The couple exchanged a glance. Giulia said: ‘my dear Amy, I think you must realise that you’ll probably never see him again. And from what you’ve told me, it’s probably for the best. You’re young, it’s right you should enjoy yourself.’

*****

‘What a day we had yesterday!’ Salvatore greeted her when she arrived at her spice stall the following morning. ‘And what a monster of a headache I’ve got!’

‘Serves you right for drinking all that wine,’ Matilde looked up from unloading a crate of broad beans for her stall. She turned to Amy. ‘You were certainly enjoying yourself, young lady.’ 

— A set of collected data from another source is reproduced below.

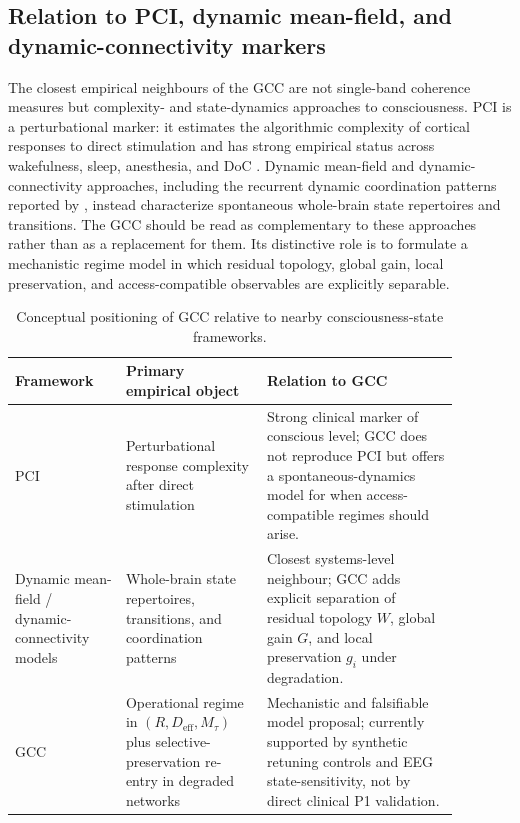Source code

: ﻿\documentclass[11pt,a4paper]{article}
\theoremstyle{plain}
\theoremstyle{definition}
\theoremstyle{remark}
\begin{document}
\subsection{Relation to PCI, dynamic mean-field, and dynamic-connectivity markers}
\label{sec:relation-pci-dmf}

The closest empirical neighbours of the GCC are not single-band coherence measures but complexity- and state-dynamics approaches to consciousness. PCI is a perturbational marker: it estimates the algorithmic complexity of cortical responses to direct stimulation and has strong empirical status across wakefulness, sleep, anesthesia, and DoC \citep{casali2013,sarasso2015}. Dynamic mean-field and dynamic-connectivity approaches, including the recurrent dynamic coordination patterns reported by \citet{demertzi2019}, instead characterize spontaneous whole-brain state repertoires and transitions. The GCC should be read as complementary to these approaches rather than as a replacement for them. Its distinctive role is to formulate a mechanistic regime model in which residual topology, global gain, local preservation, and access-compatible observables are explicitly separable.

\begin{table}[h]
\centering
\caption{Conceptual positioning of GCC relative to nearby consciousness-state frameworks.}
\label{tab:framework-positioning}
\small
\begin{tabular}{p{0.22\linewidth}p{0.28\linewidth}p{0.38\linewidth}}
\hline
Framework & Primary empirical object & Relation to GCC \\
\hline
PCI & Perturbational response complexity after direct stimulation & Strong clinical marker of conscious level; GCC does not reproduce PCI but offers a spontaneous-dynamics model for when access-compatible regimes should arise. \\
Dynamic mean-field / dynamic-connectivity models & Whole-brain state repertoires, transitions, and coordination patterns & Closest systems-level neighbour; GCC adds explicit separation of residual topology $W$, global gain $G$, and local preservation $g_i$ under degradation. \\
GCC & Operational regime in $(R, D_{\mathrm{eff}}, M_\tau)$ plus selective-preservation re-entry in degraded networks & Mechanistic and falsifiable model proposal; currently supported by synthetic retuning controls and EEG state-sensitivity, not by direct clinical P1 validation. \\
\hline
\end{tabular}
\end{table}
\end{document}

Amy murmured something. As she arranged her small packets of spices, the sky beyond her stall was blue and the sun surprisingly warm for April. She was thoughtful. A year had passed since her arrival in Rome, believing it to be for a short visit. Yet she was troubled by the mystery of Davide’s mysterious career and his extended trips to Naples. He had never told her when he might return and during a particularly long absence last year she had considered her dilemma. Her friend, Paolo, asked her: ‘what are you willing to lose if you stay here?’ In spite of everything she was glad she had stayed and now felt firmly rooted in the city, but as the months had gone by so had her conviction faded they would meet again.  If it wasn’t for the occasional postcard, Davide might never have existed.

Thinking about the happy, uncomplicated day spent with Giorgio, Amy told herself that maybe Giulia was right, it was time to move on.